子供たちからも、「苦しい、辛いということは伝えるべきだ」、「メディアで伝わったからこそ義援金も寄せられた」という意見が出て、理解を深めていった。
次第に震災と向き合えるようになった子供たち
授業の後のシンポジウムで、土井捷三教授は「(生々しい)震災をストレートに子供たちに伝えることより、何か媒介になるものはないかと考え、報道と震災をテーマに選んだ」と説明。
被災地の神戸では、震災の記憶が児童の心に与えた影響がいまだに残っている。参加した兵庫県教育委員会の防災教育担当者は、「PTSDをかかえた子供と、被災地以外の子供が混在するなかでどう防災教育をしていくかがテーマ」と悩みを打ち明けた。

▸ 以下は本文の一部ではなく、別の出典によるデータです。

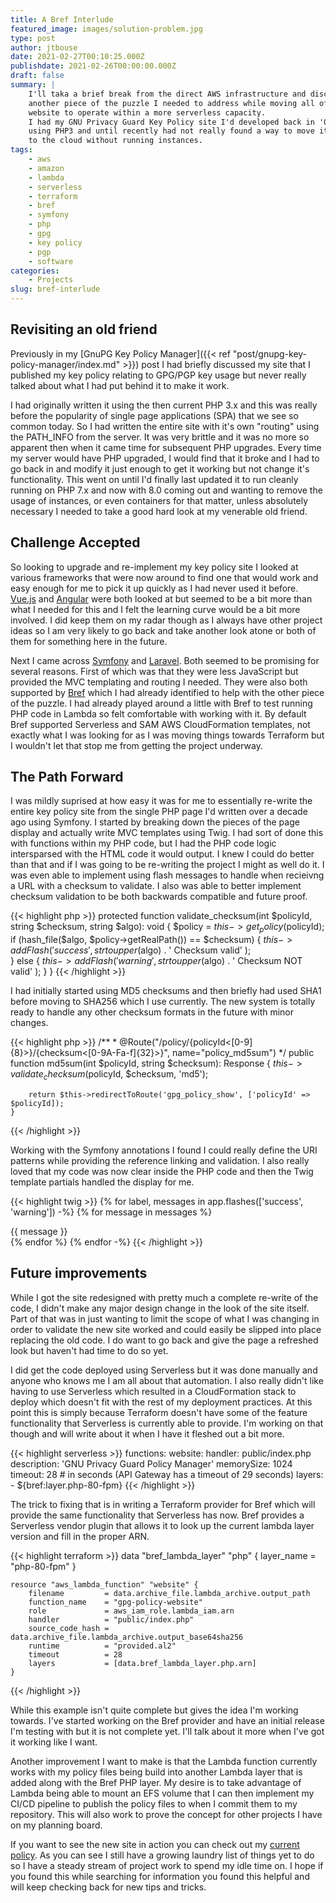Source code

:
 ```yaml
---
title: A Bref Interlude
featured_image: images/solution-problem.jpg
type: post
author: jtbouse
date: 2021-02-27T00:10:25.000Z
publishdate: 2021-02-26T00:00:00.000Z
draft: false
summary: |
    I'll taka a brief break from the direct AWS infrastructure and discuss
    another piece of the puzzle I needed to address while moving all of my
    website to operate within a more serverless capacity.
    I had my GNU Privacy Guard Key Policy site I'd developed back in '08
    using PHP3 and until recently had not really found a way to move it
    to the cloud without running instances.
tags:
    - aws
    - amazon
    - lambda
    - serverless
    - terraform
    - bref
    - symfony
    - php
    - gpg
    - key policy
    - pgp
    - software
categories:
    - Projects
slug: bref-interlude
---
```


## Revisiting an old friend

Previously in my [GnuPG Key Policy Manager]({{< ref "post/gnupg-key-policy-manager/index.md" >}})
post I had briefly discussed my site that I published my key policy relating to GPG/PGP key usage
but never really talked about what I had put behind it to make it work.

I had originally written it using the then current PHP 3.x and this was really before the popularity
of single page applications (SPA) that we see so common today. So I had written the entire site with
it's own "routing" using the PATH_INFO from the server. It was very brittle and it was no more so
apparent then when it came time for subsequent PHP upgrades. Every time my server would have PHP
upgraded, I would find that it broke and I had to go back in and modify it just enough to get it
working but not change it's functionality. This went on until I'd finally last updated it to run
cleanly running on PHP 7.x and now with 8.0 coming out and wanting to remove the usage of instances,
or even containers for that matter, unless absolutely necessary I needed to take a good hard look at
my venerable old friend.

## Challenge Accepted

So looking to upgrade and re-implement my key policy site I looked at various frameworks that were
now around to find one that would work and easy enough for me to pick it up quickly as I had never
used it before. [Vue.js][1] and [Angular][2] were both looked at but seemed to be a bit more than
what I needed for this and I felt the learning curve would be a bit more involved. I did keep them
on my radar though as I always have other project ideas so I am very likely to go back and take
another look atone or both of them for something here in the future.

Next I came across [Symfony][3] and [Laravel][4]. Both seemed to be promising for several reasons.
First of which was that they were less JavaScript but provided the MVC templating and routing I
needed. They were also both supported by [Bref][5] which I had already identified to help with the
other piece of the puzzle. I had already played around a little with Bref to test running PHP code
in Lambda so felt comfortable with working with it. By default Bref supported Serverless and SAM AWS
CloudFormation templates, not exactly what I was looking for as I was moving things towards
Terraform but I wouldn't let that stop me from getting the project underway.

## The Path Forward

I was mildly suprised at how easy it was for me to essentially re-write the entire key policy site
from the single PHP page I'd written over a decade ago using Symfony. I started by breaking down the
pieces of the page display and actually write MVC templates using Twig. I had sort of done this with
functions within my PHP code, but I had the PHP code logic intersparsed with the HTML code it would
output. I knew I could do better than that and if I was going to be re-writing the project I might
as well do it. I was even able to implement using flash messages to handle when recieivng a URL with
a checksum to validate. I also was able to better implement checksum validation to be both backwards
compatible and future proof. 

{{< highlight php >}}
    protected function validate_checksum(int $policyId, string $checksum, string $algo): void
    {
        $policy = $this->get_policy($policyId);
        if (hash_file($algo, $policy->getRealPath()) == $checksum) {
            $this->addFlash(
                'success',
                strtoupper($algo) . ' Checksum valid'
            );    
        } else {
            $this->addFlash(
                'warning',
                strtoupper($algo) . ' Checksum NOT valid'
            );
        }
    }
{{< /highlight >}}

I had initially started using MD5 checksums and then briefly had used SHA1 before moving to SHA256
which I use currently. The new system is totally ready to handle any other checksum formats in the
future with minor changes.

{{< highlight php >}}
    /**
     * @Route("/policy/{policyId<[0-9]{8}>}/{checksum<[0-9A-Fa-f]{32}>}", name="policy_md5sum")
     */
    public function md5sum(int $policyId, string $checksum): Response
    {
        $this->validate_checksum($policyId, $checksum, 'md5');

        return $this->redirectToRoute('gpg_policy_show', ['policyId' => $policyId]);
    }
{{< /highlight >}}

Working with the Symfony annotations I found I could really define the URI patterns while providing
the reference linking and validation. I also really loved that my code was now clear inside the PHP
code and then the Twig template partials handled the display for me.

{{< highlight twig >}}
    {% for label, messages in app.flashes(['success', 'warning']) -%}
        {% for message in messages %}
            <div class="chksum {{ label }}">
                {{ message }}
            </div>
        {% endfor %}
    {% endfor -%}
{{< /highlight >}}

## Future improvements

While I got the site redesigned with pretty much a complete re-write of the code, I didn't make any
major design change in the look of the site itself. Part of that was in just wanting to limit the
scope of what I was changing in order to validate the new site worked and could easily be slipped
into place replacing the old code. I do want to go back and give the page a refreshed look but
haven't had time to do so yet.

I did get the code deployed using Serverless but it was done manually and anyone who knows me I am
all about that automation. I also really didn't like having to use Serverless which resulted in a
CloudFormation stack to deploy which doesn't fit with the rest of my deployment practices. At this
point this is simply because Terraform doesn't have some of the feature functionality that
Serverless is currently able to provide. I'm working on that though and will write about it when I
have it fleshed out a bit more. 

{{< highlight serverless >}}
    functions:
        website:
            handler: public/index.php
            description: 'GNU Privacy Guard Policy Manager'
            memorySize: 1024
            timeout: 28 # in seconds (API Gateway has a timeout of 29 seconds)
            layers:
                - ${bref:layer.php-80-fpm}
{{< /highlight >}}

The trick to fixing that is in writing a Terraform provider for Bref which will provide the same
functionality that Serverless has now. Bref provides a Serverless vendor plugin that allows it to
look up the current lambda layer version and fill in the proper ARN.

{{< highlight terraform >}}
    data "bref_lambda_layer" "php" {
        layer_name = "php-80-fpm"
    }

    resource "aws_lambda_function" "website" {
        filename         = data.archive_file.lambda_archive.output_path
        function_name    = "gpg-policy-website"
        role             = aws_iam_role.lambda_iam.arn
        handler          = "public/index.php"
        source_code_hash = data.archive_file.lambda_archive.output_base64sha256
        runtime          = "provided.al2"
        timeout          = 28
        layers           = [data.bref_lambda_layer.php.arn]
    }
{{< /highlight >}}

While this example isn't quite complete but gives the idea I'm working towards. I've started working
on the Bref provider and have an initial release I'm testing with but it is not complete yet. I'll
talk about it more when I've got it working like I want.

Another improvement I want to make is that the Lambda function currently works with my policy files
being build into another Lambda layer that is added along with the Bref PHP layer. My desire is to
take advantage of Lambda being able to mount an EFS volume that I can then implement my CI/CD
pipeline to publish the policy files to when I commit them to my repository. This will also work to
prove the concept for other projects I have on my planning board.

If you want to see the new site in action you can check out my [current policy][6]. As you can see
I still have a growing laundry list of things yet to do so I have a steady stream of project work
to spend my idle time on. I hope if you found this while searching for information you found this
helpful and will keep checking back for new tips and tricks.

[1]: https://vuejs.org/ "The Progressive JavaScript Framework"
[2]: https://angular.io/ "The modern web developer's platform"
[3]: https://symfony.com/ "Symfony, High Performance PHP Framework for Web Development"
[4]: https://laravel.com/ "The PHP Framework For Web Artisans"
[5]: https://bref.sh/ "Serverless PHP made simple"
[6]: https://undergrid.net/legal/gpg/policy/20140409/bd35f5ce24e2976afd9ce1e8bbac30346263b5ccae172e7b1f38f2d1c92ab918 "Current key policy"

これに対して附属小の大和一哉教諭らは「昨年度は、肉親を亡くした子供が、授業中に泣き出すこともあった」というが、学習を進めるにつれて、「次第に震災と向き合えるようになった」という。
どう発信するか震災防災教育の情報
神戸市の防災教育センターには「震災の語りべを紹介してほしい」という問い合せが、これまでに全国から二万件を超えているという。被災地・神戸から震災防災教育の情報をどのように伝えていくかは、大きなテーマだといえる。